┌─ Exercise inputs

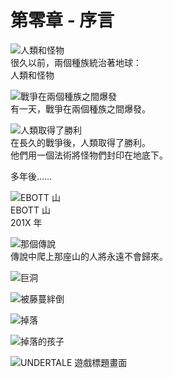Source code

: # 第零章 - 序言
![人類和怪物](../Language%20Neutral%20Resources/Pictures/UNDERTALE%20Prologue%20-%20Humans%20and%20Monsters.png)  
很久以前，兩個種族統治著地球：  
人類和怪物

![戰爭在兩個種族之間爆發](../Language%20Neutral%20Resources/Pictures/UNDERTALE%20Prologue%20-%20War%20Broke%20Out%20between%20Two%20Races.png)  
有一天，戰爭在兩個種族之間爆發。

![人類取得了勝利](../Language%20Neutral%20Resources/Pictures/UNDERTALE%20Prologue%20-%20the%20Humans%20Were%20Victorious.png)  
在長久的戰爭後，人類取得了勝利。  
他們用一個法術將怪物們封印在地底下。

多年後……

![EBOTT 山](../Language%20Neutral%20Resources/Pictures/UNDERTALE%20Prologue%20-%20Mt.%20EBOTT%20201X.png)  
EBOTT 山  
201X 年

![那個傳說](../Language%20Neutral%20Resources/Pictures/UNDERTALE%20Prologue%20-%20Legend.png)  
傳說中爬上那座山的人將永遠不會歸來。

![巨洞](../Language%20Neutral%20Resources/Pictures/UNDERTALE%20Prologue%20-%20Giant%20Hole.png)

![被藤蔓絆倒](../Language%20Neutral%20Resources/Pictures/UNDERTALE%20Prologue%20-%20Tripped%20by%20Vines.png)

![掉落](../Language%20Neutral%20Resources/Pictures/UNDERTALE%20Prologue%20-%20Fallen.png)

![掉落的孩子](../Language%20Neutral%20Resources/Pictures/UNDERTALE%20Prologue%20-%20Fallen%20Kid%28enlarged%203x%29.png)

![UNDERTALE 遊戲標題畫面](../Language%20Neutral%20Resources/Pictures/UNDERTALE%20Title.png)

└─

Look over the listing. Pull out every line with the string "人類取得了勝利" in it.

■ Task response:
![人類取得了勝利](../Language%20Neutral%20Resources/Pictures/UNDERTALE%20Prologue%20-%20the%20Humans%20Were%20Victorious.png)  
在長久的戰爭後，人類取得了勝利。  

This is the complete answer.